↓

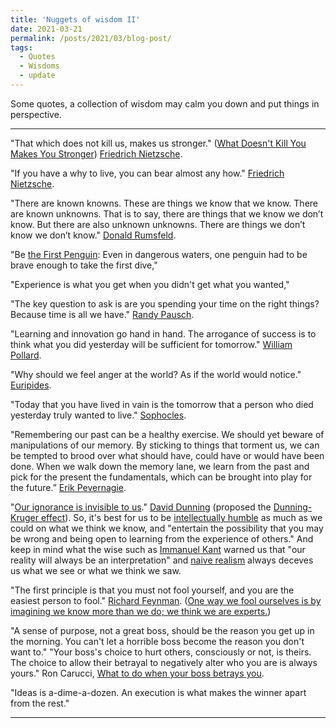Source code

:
```yaml
---
title: 'Nuggets of wisdom II'
date: 2021-03-21
permalink: /posts/2021/03/blog-post/
tags:
  - Quotes
  - Wisdoms
  - update
---
```


Some quotes, a collection of wisdom may calm you down and put things in perspective.

------

"That which does not kill us, makes us stronger." ([What Doesn't Kill You Makes You Stronger](https://thebestbrainpossible.com/what-doesnt-kill-you-makes-you-stronger/)) [Friedrich Nietzsche](https://plato.stanford.edu/entries/nietzsche/).

"If you have a why to live, you can bear almost any how." [Friedrich Nietzsche](https://www.oxfordreference.com/view/10.1093/acref/9780191843730.001.0001/q-oro-ed5-00007886).

"There are known knowns. These are things we know that we know. There are known unknowns. That is to say, there are things that we know we don’t know. But there are also unknown unknowns. There are things we don’t know we don’t know." [Donald Rumsfeld](https://en.wikipedia.org/wiki/There_are_known_knowns).

"Be [the First Penguin](https://www.cmu.edu/randyslecture/honor/index.html): Even in dangerous waters, one penguin had to be brave enough to take the first dive,"

"Experience is what you get when you didn't get what you wanted,"

"The key question to ask is are you spending your time on the right things? Because time is all we have." [Randy Pausch](https://www.cs.cmu.edu/~pausch/).

"Learning and innovation go hand in hand. The arrogance of success is to think what you did yesterday will be sufficient for tomorrow." [William Pollard](https://en.wikipedia.org/wiki/William_Pollard).

"Why should we feel anger at the world? As if the world would notice." [Euripides](https://en.wikipedia.org/wiki/Euripides).

"Today that you have lived in vain is the tomorrow that a person who died yesterday truly wanted to live." [Sophocles](https://en.wikipedia.org/wiki/Sophocles).

"Remembering our past can be a healthy exercise. We should yet beware of manipulations of our memory. By sticking to things that torment us, we can be tempted to brood over what should have, could have or would have been done. When we walk down the memory lane, we learn from the past and pick for the present the fundamentals, which can be brought into play for the future.” [Erik Pevernagie](https://en.wikipedia.org/wiki/Erik_Pevernagie).

"[Our ignorance is invisible to us](https://www.vox.com/science-and-health/2019/1/31/18200497/dunning-kruger-effect-explained-trump)." [David Dunning](https://lsa.umich.edu/psych/people/faculty/ddunning.html) (proposed the [Dunning-Kruger effect](https://en.wikipedia.org/wiki/Dunning%E2%80%93Kruger_effect)). So, it's best for us to be [intellectually humble](https://www.vox.com/science-and-health/2019/1/4/17989224/intellectual-humility-explained-psychology-replication) as much as we could on what we think we know, and "entertain the possibility that you may be wrong and being open to learning from the experience of others." And keep in mind what the wise such as [Immanuel Kant](https://en.wikipedia.org/wiki/Immanuel_Kant) warned us that "our reality will always be an interpretation" and [naive realism](https://en.wikipedia.org/wiki/Na%C3%AFve_realism_(psychology)) always deceves us what we see or what we think we saw.

"The first principle is that you must not fool yourself, and you are the easiest person to fool." [Richard Feynman](https://en.wikiquote.org/wiki/Richard_Feynman). ([One way we fool ourselves is by imagining we know more than we do; we think we are experts.](https://podcasts.apple.com/us/podcast/the-easiest-person-to-fool/id1028908750?i=1000507359305))

"A sense of purpose, not a great boss, should be the reason you get up in the morning. You can't let a horrible boss become the reason you don't want to." "Your boss's choice to hurt others, consciously or not, is theirs. The choice to allow their betrayal to negatively alter who you are is always yours." Ron Carucci, [What to do when your boss betrays you](https://hbr.org/2019/07/what-to-do-when-your-boss-betrays-you).

"Ideas is a-dime-a-dozen. An execution is what makes the winner apart from the rest." 

------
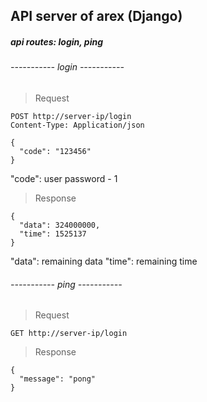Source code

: ## API server of arex (Django)

##### api routes: login, ping


###### ----------- login -----------
> Request
```
POST http://server-ip/login
Content-Type: Application/json

{
  "code": "123456"
}
```
"code": user password - 1

> Response
```
{
  "data": 324000000,
  "time": 1525137
}
```
"data": remaining data
"time": remaining time
###### ----------- ping -----------
> Request
```
GET http://server-ip/login
```

> Response
```
{
  "message": "pong"
}
```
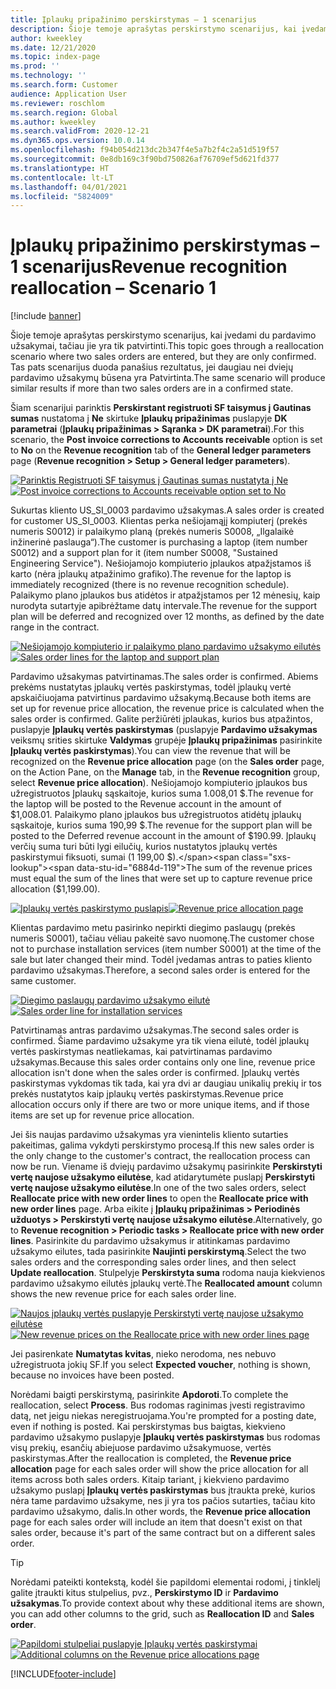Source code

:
 ```yaml
---
title: Įplaukų pripažinimo perskirstymas – 1 scenarijus
description: Šioje temoje aprašytas perskirstymo scenarijus, kai įvedami du pardavimo užsakymai, tačiau jie yra tik patvirtinti. Tas pats scenarijus duoda panašius rezultatus, jei daugiau nei dviejų pardavimo užsakymų būsena yra Patvirtinta.
author: kweekley
ms.date: 12/21/2020
ms.topic: index-page
ms.prod: ''
ms.technology: ''
ms.search.form: Customer
audience: Application User
ms.reviewer: roschlom
ms.search.region: Global
ms.author: kweekley
ms.search.validFrom: 2020-12-21
ms.dyn365.ops.version: 10.0.14
ms.openlocfilehash: f94b054d213dc2b347f4e5a7b2f4c2a51d519f57
ms.sourcegitcommit: 0e8db169c3f90bd750826af76709ef5d621fd377
ms.translationtype: HT
ms.contentlocale: lt-LT
ms.lasthandoff: 04/01/2021
ms.locfileid: "5824009"
---
```

# <a name="revenue-recognition-reallocation--scenario-1"></a><span data-ttu-id="6884d-104">Įplaukų pripažinimo perskirstymas – 1 scenarijus</span><span class="sxs-lookup"><span data-stu-id="6884d-104">Revenue recognition reallocation – Scenario 1</span></span>

[!include [banner](../includes/banner.md)]

<span data-ttu-id="6884d-105">Šioje temoje aprašytas perskirstymo scenarijus, kai įvedami du pardavimo užsakymai, tačiau jie yra tik patvirtinti.</span><span class="sxs-lookup"><span data-stu-id="6884d-105">This topic goes through a reallocation scenario where two sales orders are entered, but they are only confirmed.</span></span> <span data-ttu-id="6884d-106">Tas pats scenarijus duoda panašius rezultatus, jei daugiau nei dviejų pardavimo užsakymų būsena yra Patvirtinta.</span><span class="sxs-lookup"><span data-stu-id="6884d-106">The same scenario will produce similar results if more than two sales orders are in a confirmed state.</span></span>

<span data-ttu-id="6884d-107">Šiam scenarijui parinktis **Perskirstant registruoti SF taisymus į Gautinas sumas** nustatoma į **Ne** skirtuke **Įplaukų pripažinimas** puslapyje **DK parametrai** (**Įplaukų pripažinimas \> Sąranka \> DK parametrai**).</span><span class="sxs-lookup"><span data-stu-id="6884d-107">For this scenario, the **Post invoice corrections to Accounts receivable** option is set to **No** on the **Revenue recognition** tab of the **General ledger parameters** page (**Revenue recognition \> Setup \> General ledger parameters**).</span></span>

<span data-ttu-id="6884d-108">[![Parinktis Registruoti SF taisymus į Gautinas sumas nustatyta į Ne](./media/06_rev-rec-scenarios.png)](./media/06_rev-rec-scenarios.png)</span><span class="sxs-lookup"><span data-stu-id="6884d-108">[![Post invoice corrections to Accounts receivable option set to No](./media/06_rev-rec-scenarios.png)](./media/06_rev-rec-scenarios.png)</span></span>

<span data-ttu-id="6884d-109">Sukurtas kliento US\_SI\_0003 pardavimo užsakymas.</span><span class="sxs-lookup"><span data-stu-id="6884d-109">A sales order is created for customer US\_SI\_0003.</span></span> <span data-ttu-id="6884d-110">Klientas perka nešiojamąjį kompiuterį (prekės numeris S0012) ir palaikymo planą (prekės numeris S0008, „Ilgalaikė inžinerinė paslauga“).</span><span class="sxs-lookup"><span data-stu-id="6884d-110">The customer is purchasing a laptop (item number S0012) and a support plan for it (item number S0008, "Sustained Engineering Service").</span></span> <span data-ttu-id="6884d-111">Nešiojamojo kompiuterio įplaukos atpažįstamos iš karto (nėra įplaukų atpažinimo grafiko).</span><span class="sxs-lookup"><span data-stu-id="6884d-111">The revenue for the laptop is immediately recognized (there is no revenue recognition schedule).</span></span> <span data-ttu-id="6884d-112">Palaikymo plano įplaukos bus atidėtos ir atpažįstamos per 12 mėnesių, kaip nurodyta sutartyje apibrėžtame datų intervale.</span><span class="sxs-lookup"><span data-stu-id="6884d-112">The revenue for the support plan will be deferred and recognized over 12 months, as defined by the date range in the contract.</span></span>

<span data-ttu-id="6884d-113">[![Nešiojamojo kompiuterio ir palaikymo plano pardavimo užsakymo eilutės](./media/07_rev-rec-scenarios.png)](./media/07_rev-rec-scenarios.png)</span><span class="sxs-lookup"><span data-stu-id="6884d-113">[![Sales order lines for the laptop and support plan](./media/07_rev-rec-scenarios.png)](./media/07_rev-rec-scenarios.png)</span></span>

<span data-ttu-id="6884d-114">Pardavimo užsakymas patvirtinamas.</span><span class="sxs-lookup"><span data-stu-id="6884d-114">The sales order is confirmed.</span></span> <span data-ttu-id="6884d-115">Abiems prekėms nustatytas įplaukų vertės paskirstymas, todėl įplaukų vertė apskaičiuojama patvirtinus pardavimo užsakymą.</span><span class="sxs-lookup"><span data-stu-id="6884d-115">Because both items are set up for revenue price allocation, the revenue price is calculated when the sales order is confirmed.</span></span> <span data-ttu-id="6884d-116">Galite peržiūrėti įplaukas, kurios bus atpažintos, puslapyje **Įplaukų vertės paskirstymas** (puslapyje **Pardavimo užsakymas** veiksmų srities skirtuke **Valdymas** grupėje **Įplaukų pripažinimas** pasirinkite **Įplaukų vertės paskirstymas**).</span><span class="sxs-lookup"><span data-stu-id="6884d-116">You can view the revenue that will be recognized on the **Revenue price allocation** page (on the **Sales order** page, on the Action Pane, on the **Manage** tab, in the **Revenue recognition** group, select **Revenue price allocation**).</span></span> <span data-ttu-id="6884d-117">Nešiojamojo kompiuterio įplaukos bus užregistruotos Įplaukų sąskaitoje, kurios suma 1.008,01 $.</span><span class="sxs-lookup"><span data-stu-id="6884d-117">The revenue for the laptop will be posted to the Revenue account in the amount of $1,008.01.</span></span> <span data-ttu-id="6884d-118">Palaikymo plano įplaukos bus užregistruotos atidėtų įplaukų sąskaitoje, kurios suma 190,99 $.</span><span class="sxs-lookup"><span data-stu-id="6884d-118">The revenue for the support plan will be posted to the Deferred revenue account in the amount of $190.99.</span></span> <span data-ttu-id="6884d-119">Įplaukų verčių suma turi būti lygi eilučių, kurios nustatytos įplaukų vertės paskirstymui fiksuoti, sumai (1 199,00 $).</span><span class="sxs-lookup"><span data-stu-id="6884d-119">The sum of the revenue prices must equal the sum of the lines that were set up to capture revenue price allocation ($1,199.00).</span></span>

<span data-ttu-id="6884d-120">[![Įplaukų vertės paskirstymo puslapis](./media/08_rev-rec-scenarios.png)](./media/08_rev-rec-scenarios.png)</span><span class="sxs-lookup"><span data-stu-id="6884d-120">[![Revenue price allocation page](./media/08_rev-rec-scenarios.png)](./media/08_rev-rec-scenarios.png)</span></span>

<span data-ttu-id="6884d-121">Klientas pardavimo metu pasirinko nepirkti diegimo paslaugų (prekės numeris S0001), tačiau vėliau pakeitė savo nuomonę.</span><span class="sxs-lookup"><span data-stu-id="6884d-121">The customer chose not to purchase installation services (item number S0001) at the time of the sale but later changed their mind.</span></span> <span data-ttu-id="6884d-122">Todėl įvedamas antras to paties kliento pardavimo užsakymas.</span><span class="sxs-lookup"><span data-stu-id="6884d-122">Therefore, a second sales order is entered for the same customer.</span></span>

<span data-ttu-id="6884d-123">[![Diegimo paslaugų pardavimo užsakymo eilutė](./media/09_rev-rec-scenarios.png)](./media/09_rev-rec-scenarios.png)</span><span class="sxs-lookup"><span data-stu-id="6884d-123">[![Sales order line for installation services](./media/09_rev-rec-scenarios.png)](./media/09_rev-rec-scenarios.png)</span></span>

<span data-ttu-id="6884d-124">Patvirtinamas antras pardavimo užsakymas.</span><span class="sxs-lookup"><span data-stu-id="6884d-124">The second sales order is confirmed.</span></span> <span data-ttu-id="6884d-125">Šiame pardavimo užsakyme yra tik viena eilutė, todėl įplaukų vertės paskirstymas neatliekamas, kai patvirtinamas pardavimo užsakymas.</span><span class="sxs-lookup"><span data-stu-id="6884d-125">Because this sales order contains only one line, revenue price allocation isn't done when the sales order is confirmed.</span></span> <span data-ttu-id="6884d-126">Įplaukų vertės paskirstymas vykdomas tik tada, kai yra dvi ar daugiau unikalių prekių ir tos prekės nustatytos kaip įplaukų vertės paskirstymas.</span><span class="sxs-lookup"><span data-stu-id="6884d-126">Revenue price allocation occurs only if there are two or more unique items, and if those items are set up for revenue price allocation.</span></span>

<span data-ttu-id="6884d-127">Jei šis naujas pardavimo užsakymas yra vienintelis kliento sutarties pakeitimas, galima vykdyti perskirstymo procesą.</span><span class="sxs-lookup"><span data-stu-id="6884d-127">If this new sales order is the only change to the customer's contract, the reallocation process can now be run.</span></span> <span data-ttu-id="6884d-128">Viename iš dviejų pardavimo užsakymų pasirinkite **Perskirstyti vertę naujose užsakymo eilutėse**, kad atidarytumėte puslapį **Perskirstyti vertę naujose užsakymo eilutėse**.</span><span class="sxs-lookup"><span data-stu-id="6884d-128">In one of the two sales orders, select **Reallocate price with new order lines** to open the **Reallocate price with new order lines** page.</span></span> <span data-ttu-id="6884d-129">Arba eikite į **Įplaukų pripažinimas \> Periodinės užduotys \> Perskirstyti vertę naujose užsakymo eilutėse**.</span><span class="sxs-lookup"><span data-stu-id="6884d-129">Alternatively, go to **Revenue recognition \> Periodic tasks \> Reallocate price with new order lines**.</span></span> <span data-ttu-id="6884d-130">Pasirinkite du pardavimo užsakymus ir atitinkamas pardavimo užsakymo eilutes, tada pasirinkite **Naujinti perskirstymą**.</span><span class="sxs-lookup"><span data-stu-id="6884d-130">Select the two sales orders and the corresponding sales order lines, and then select **Update reallocation**.</span></span> <span data-ttu-id="6884d-131">Stulpelyje **Perskirstyta suma** rodoma nauja kiekvienos pardavimo užsakymo eilutės įplaukų vertė.</span><span class="sxs-lookup"><span data-stu-id="6884d-131">The **Reallocated amount** column shows the new revenue price for each sales order line.</span></span>

<span data-ttu-id="6884d-132">[![Naujos įplaukų vertės puslapyje Perskirstyti vertę naujose užsakymo eilutėse](./media/10_rev-rec-scenarios.png)](./media/10_rev-rec-scenarios.png)</span><span class="sxs-lookup"><span data-stu-id="6884d-132">[![New revenue prices on the Reallocate price with new order lines page](./media/10_rev-rec-scenarios.png)](./media/10_rev-rec-scenarios.png)</span></span>

<span data-ttu-id="6884d-133">Jei pasirenkate **Numatytas kvitas**, nieko nerodoma, nes nebuvo užregistruota jokių SF.</span><span class="sxs-lookup"><span data-stu-id="6884d-133">If you select **Expected voucher**, nothing is shown, because no invoices have been posted.</span></span>

<span data-ttu-id="6884d-134">Norėdami baigti perskirstymą, pasirinkite **Apdoroti**.</span><span class="sxs-lookup"><span data-stu-id="6884d-134">To complete the reallocation, select **Process**.</span></span> <span data-ttu-id="6884d-135">Bus rodomas raginimas įvesti registravimo datą, net jeigu niekas neregistruojama.</span><span class="sxs-lookup"><span data-stu-id="6884d-135">You're prompted for a posting date, even if nothing is posted.</span></span> <span data-ttu-id="6884d-136">Kai perskirstymas bus baigtas, kiekvieno pardavimo užsakymo puslapyje **Įplaukų vertės paskirstymas** bus rodomas visų prekių, esančių abiejuose pardavimo užsakymuose, vertės paskirstymas.</span><span class="sxs-lookup"><span data-stu-id="6884d-136">After the reallocation is completed, the **Revenue price allocation** page for each sales order will show the price allocation for all items across both sales orders.</span></span> <span data-ttu-id="6884d-137">Kitaip tariant, į kiekvieno pardavimo užsakymo puslapį **Įplaukų vertės paskirstymas** bus įtraukta prekė, kurios nėra tame pardavimo užsakyme, nes ji yra tos pačios sutarties, tačiau kito pardavimo užsakymo, dalis.</span><span class="sxs-lookup"><span data-stu-id="6884d-137">In other words, the **Revenue price allocation** page for each sales order will include an item that doesn't exist on that sales order, because it's part of the same contract but on a different sales order.</span></span>

> [!TIP]
> <span data-ttu-id="6884d-138">Norėdami pateikti kontekstą, kodėl šie papildomi elementai rodomi, į tinklelį galite įtraukti kitus stulpelius, pvz., **Perskirstymo ID** ir **Pardavimo užsakymas**.</span><span class="sxs-lookup"><span data-stu-id="6884d-138">To provide context about why these additional items are shown, you can add other columns to the grid, such as **Reallocation ID** and **Sales order**.</span></span>
> 
> <span data-ttu-id="6884d-139">[![Papildomi stulpeliai puslapyje Įplaukų vertės paskirstymai](./media/11_rev-rec-scenarios.png)](./media/11_rev-rec-scenarios.png)</span><span class="sxs-lookup"><span data-stu-id="6884d-139">[![Additional columns on the Revenue price allocations page](./media/11_rev-rec-scenarios.png)](./media/11_rev-rec-scenarios.png)</span></span>


[!INCLUDE[footer-include](../../includes/footer-banner.md)]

↑

→ Your assignment: Your answer should be every line from the material above in which the word "remaining" appears.

→ Worked solution:
"data": remaining data
"time": remaining time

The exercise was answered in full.